The effect of election years on real estate is well documented, with experts offering varying degrees of alarm when it comes to declining property values.
However, its impact on one growing corridor of the real estate industry has been mostly ignored. According to Nick Romito, the founder and CEO of leasing and asset management platform VTS, funding for real estate technology start-ups have dried up as investors start to get skittish about the election.
“We see a lot of companies, who did get funding 18 months ago to three years ago, who likely won’t be able to get funding again because the valuations just aren’t there,” he said during the recent MIPIM Proptech Summit.
“Especially with the pending election, there’s a lot of uncertainty about how it’s going to affect the market. Things like that trickle down to venture capital.”
Romito’s comments clash with July data from research company CBInsights.
According to the firm, real estate tech startups raised more than $1.8 billion in the first half of 2016. The total figure, which is spread out between more than 100 deals, represents an 85 percent increase from the same time last year.
More than half of the industry’s total financing came in the second quarter. During that period, real estate tech startups raised $1.37 billion in 44 deals.
Funding levels, meanwhile, were at record levels in spite of a 31 percent drop in deal activity.
When taken on a quarter-on-quarter basis, financing increased by more than 200 percent. The biggest deals were real estate listing platform HomeLink’s $926 million Series B funding round and property management software SMS Assist’s $150 million Series D.
Romito made his case by pointing to metrics such as company valuations and the number of IPOs. “Guys who were raising money at $100 million last year are now raising funds at $40 million. It’s a different world,” he said.
“You’re seeing a lot less IPOs over the past year. That’s just not a good thing for the technology capital market. You like to see a lot of IPOs, frothy investors. We don’t have that. So that trickles down to the start-up world. If you look at the number of Series A and Series B now versus next year, I bet it’s going to be a lot lower.”

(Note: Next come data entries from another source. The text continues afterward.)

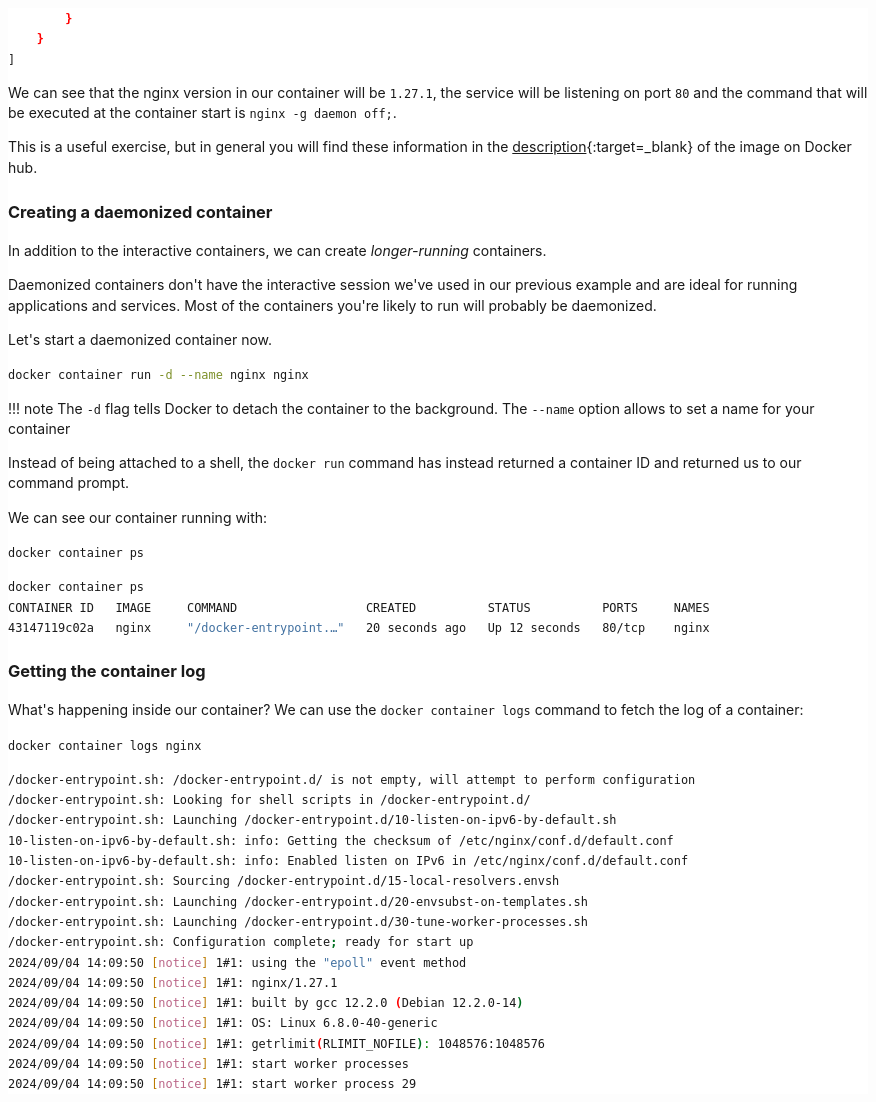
 ```bash linenums="1" hl_lines="30 23 37-39"
        }
    }
]
```

We can see that the nginx version in our container will be `1.27.1`, the service will be listening on port `80` and the command that will be executed at the container start is `nginx -g daemon off;`.

This is a useful exercise, but in general you will find these information in the [description](https://hub.docker.com/_/nginx?tab=description&page=1&ordering=last_updated){:target=_blank} of the image on Docker hub.

### Creating a daemonized container
In addition to the interactive containers, we can create *longer-running* containers. 

Daemonized containers don't have the interactive session we've used in our previous example and are ideal for running applications and services. 
Most of the containers you're likely to run will probably be daemonized. 

Let's start a daemonized container now.

```bash
docker container run -d --name nginx nginx
```

!!! note 
    The `-d` flag tells Docker to detach the container to the background.
    The `--name` option allows to set a name for your container

Instead of being attached to a shell, the `docker run` command has instead returned a container ID and returned us to our command prompt. 

We can see our container running with:

```bash
docker container ps
```

```bash
docker container ps
CONTAINER ID   IMAGE     COMMAND                  CREATED          STATUS          PORTS     NAMES
43147119c02a   nginx     "/docker-entrypoint.…"   20 seconds ago   Up 12 seconds   80/tcp    nginx
```

### Getting the container log

What's happening inside our container?
We can use the `docker container logs` command to fetch the log of a container:

```bash
docker container logs nginx
```

```bash
/docker-entrypoint.sh: /docker-entrypoint.d/ is not empty, will attempt to perform configuration
/docker-entrypoint.sh: Looking for shell scripts in /docker-entrypoint.d/
/docker-entrypoint.sh: Launching /docker-entrypoint.d/10-listen-on-ipv6-by-default.sh
10-listen-on-ipv6-by-default.sh: info: Getting the checksum of /etc/nginx/conf.d/default.conf
10-listen-on-ipv6-by-default.sh: info: Enabled listen on IPv6 in /etc/nginx/conf.d/default.conf
/docker-entrypoint.sh: Sourcing /docker-entrypoint.d/15-local-resolvers.envsh
/docker-entrypoint.sh: Launching /docker-entrypoint.d/20-envsubst-on-templates.sh
/docker-entrypoint.sh: Launching /docker-entrypoint.d/30-tune-worker-processes.sh
/docker-entrypoint.sh: Configuration complete; ready for start up
2024/09/04 14:09:50 [notice] 1#1: using the "epoll" event method
2024/09/04 14:09:50 [notice] 1#1: nginx/1.27.1
2024/09/04 14:09:50 [notice] 1#1: built by gcc 12.2.0 (Debian 12.2.0-14)
2024/09/04 14:09:50 [notice] 1#1: OS: Linux 6.8.0-40-generic
2024/09/04 14:09:50 [notice] 1#1: getrlimit(RLIMIT_NOFILE): 1048576:1048576
2024/09/04 14:09:50 [notice] 1#1: start worker processes
2024/09/04 14:09:50 [notice] 1#1: start worker process 29
```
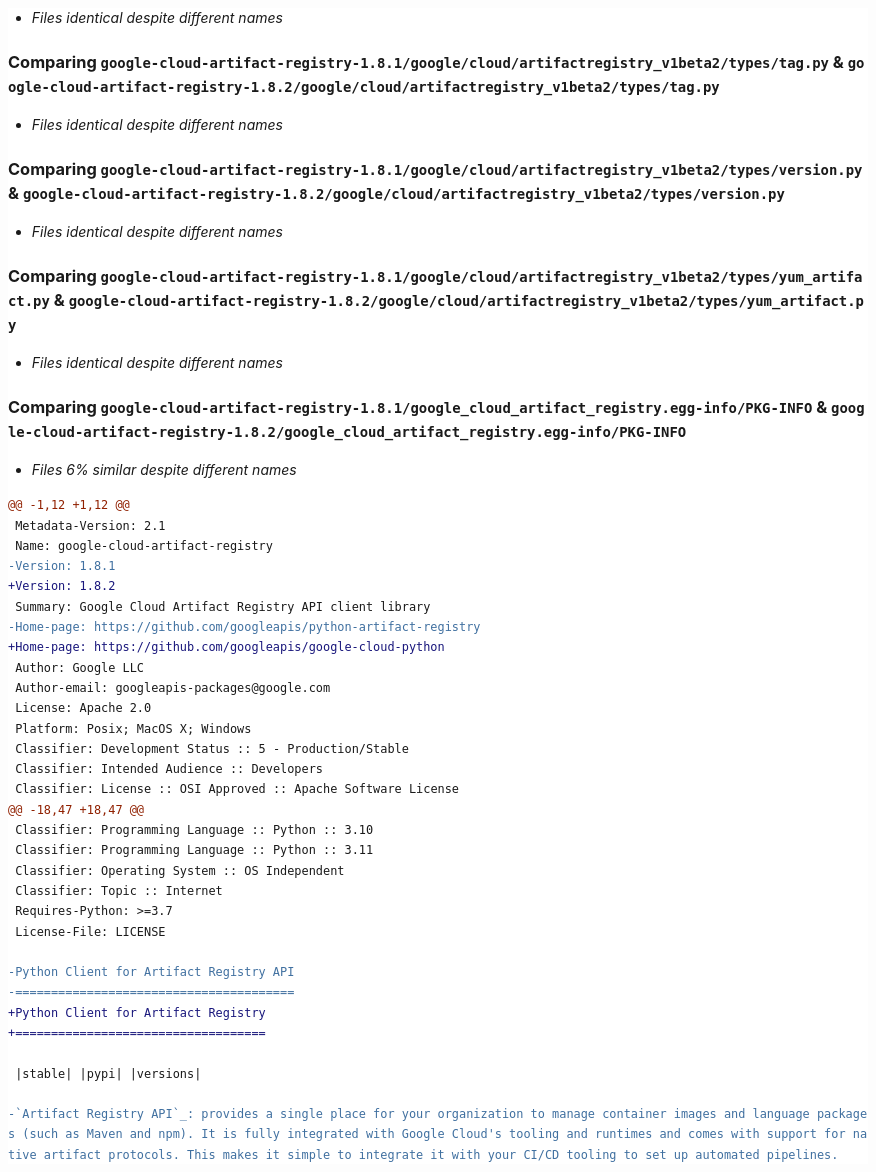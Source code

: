  * *Files identical despite different names*

### Comparing `google-cloud-artifact-registry-1.8.1/google/cloud/artifactregistry_v1beta2/types/tag.py` & `google-cloud-artifact-registry-1.8.2/google/cloud/artifactregistry_v1beta2/types/tag.py`

 * *Files identical despite different names*

### Comparing `google-cloud-artifact-registry-1.8.1/google/cloud/artifactregistry_v1beta2/types/version.py` & `google-cloud-artifact-registry-1.8.2/google/cloud/artifactregistry_v1beta2/types/version.py`

 * *Files identical despite different names*

### Comparing `google-cloud-artifact-registry-1.8.1/google/cloud/artifactregistry_v1beta2/types/yum_artifact.py` & `google-cloud-artifact-registry-1.8.2/google/cloud/artifactregistry_v1beta2/types/yum_artifact.py`

 * *Files identical despite different names*

### Comparing `google-cloud-artifact-registry-1.8.1/google_cloud_artifact_registry.egg-info/PKG-INFO` & `google-cloud-artifact-registry-1.8.2/google_cloud_artifact_registry.egg-info/PKG-INFO`

 * *Files 6% similar despite different names*

```diff
@@ -1,12 +1,12 @@
 Metadata-Version: 2.1
 Name: google-cloud-artifact-registry
-Version: 1.8.1
+Version: 1.8.2
 Summary: Google Cloud Artifact Registry API client library
-Home-page: https://github.com/googleapis/python-artifact-registry
+Home-page: https://github.com/googleapis/google-cloud-python
 Author: Google LLC
 Author-email: googleapis-packages@google.com
 License: Apache 2.0
 Platform: Posix; MacOS X; Windows
 Classifier: Development Status :: 5 - Production/Stable
 Classifier: Intended Audience :: Developers
 Classifier: License :: OSI Approved :: Apache Software License
@@ -18,47 +18,47 @@
 Classifier: Programming Language :: Python :: 3.10
 Classifier: Programming Language :: Python :: 3.11
 Classifier: Operating System :: OS Independent
 Classifier: Topic :: Internet
 Requires-Python: >=3.7
 License-File: LICENSE
 
-Python Client for Artifact Registry API
-=======================================
+Python Client for Artifact Registry
+===================================
 
 |stable| |pypi| |versions|
 
-`Artifact Registry API`_: provides a single place for your organization to manage container images and language packages (such as Maven and npm). It is fully integrated with Google Cloud's tooling and runtimes and comes with support for native artifact protocols. This makes it simple to integrate it with your CI/CD tooling to set up automated pipelines.
```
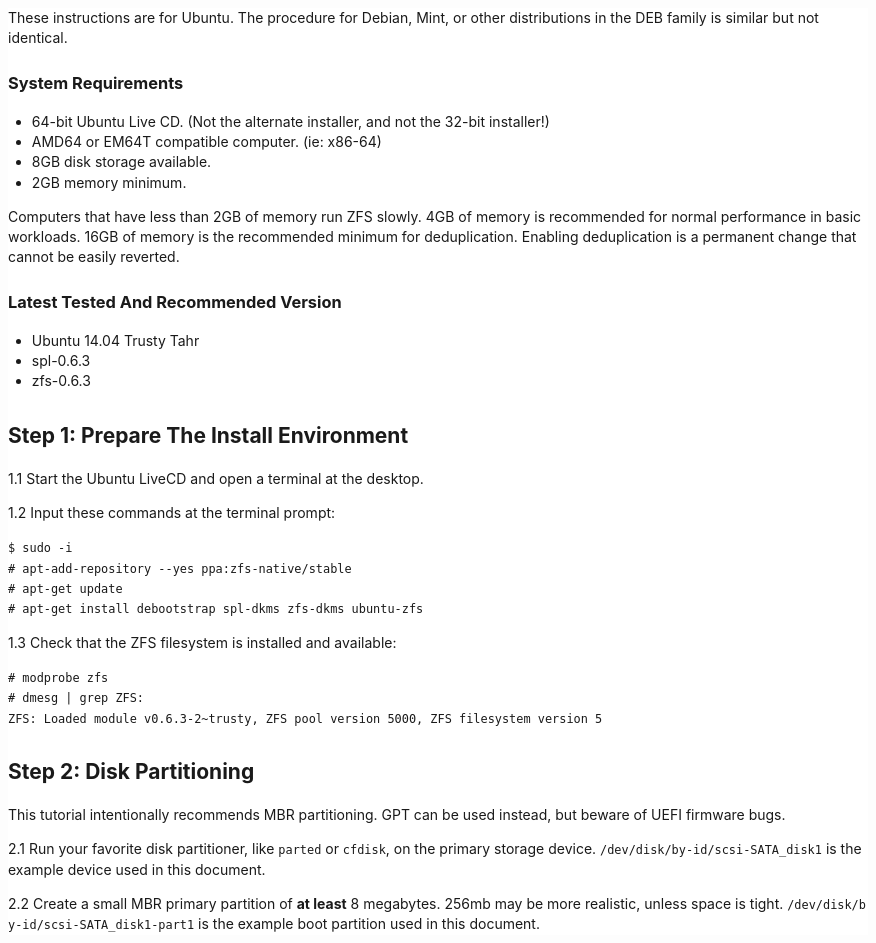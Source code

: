 These instructions are for Ubuntu.  The procedure for Debian, Mint, or other distributions in the DEB family is similar but not identical.

### System Requirements
  * 64-bit Ubuntu Live CD.  (Not the alternate installer, and not the 32-bit installer!)
  * AMD64 or EM64T compatible computer. (ie: x86-64)
  * 8GB disk storage available.
  * 2GB memory minimum.

Computers that have less than 2GB of memory run ZFS slowly.  4GB of memory is recommended for normal performance in basic workloads.  16GB of memory is the recommended minimum for deduplication.  Enabling deduplication is a permanent change that cannot be easily reverted.

### Latest Tested And Recommended Version
* Ubuntu 14.04 Trusty Tahr
* spl-0.6.3
* zfs-0.6.3

## Step 1: Prepare The Install Environment

1.1 Start the Ubuntu LiveCD and open a terminal at the desktop.

1.2 Input these commands at the terminal prompt:

	$ sudo -i
	# apt-add-repository --yes ppa:zfs-native/stable
	# apt-get update
	# apt-get install debootstrap spl-dkms zfs-dkms ubuntu-zfs

1.3 Check that the ZFS filesystem is installed and available:

	# modprobe zfs
	# dmesg | grep ZFS:
	ZFS: Loaded module v0.6.3-2~trusty, ZFS pool version 5000, ZFS filesystem version 5


## Step 2: Disk Partitioning

This tutorial intentionally recommends MBR partitioning.  GPT can be used instead, but beware of UEFI firmware bugs.

2.1 Run your favorite disk partitioner, like `parted` or `cfdisk`, on the primary storage device.  `/dev/disk/by-id/scsi-SATA_disk1` is the example device used in this document.

2.2 Create a small MBR primary partition of **at least** 8 megabytes.  256mb may be more realistic, unless space is tight.  `/dev/disk/by-id/scsi-SATA_disk1-part1` is the example boot partition used in this document.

In spite of pointing to the polls as a source of volatility, Romito said that the election’s results won’t alleviate concerns no matter who wins. “I don’t think anyone thinks there’s a great choice,” he said. “I think that’s leading to a lot of uncertainty now, with our economy and how the rest of the world looks at us.”
Niran Shrestha, the founder of construction workflow platform OnTarget, doesn’t see a widespread pullback from real estate tech investors, saying that financing will always gravitate towards good companies.
“If you have a good business, people always want to fund you. For companies that have real value, and I believe that in real estate technology there’s real value there because we’re providing real ROI, there’s always funding,” he said.
Shrestha doesn’t see the elections as a threat. Instead, he sees investors’ lack of familiarity with real estate technology as a much bigger obstacle. “Primarily, because it’s a new industry, people don’t understand the space so well, especially with construction and real estate technology,” he said.
Nonetheless, Romito predicts that the down cycle will create more consolidation, with larger companies buying competitors to expand their platforms. “Do you know how many requests I get to buy things?” he said.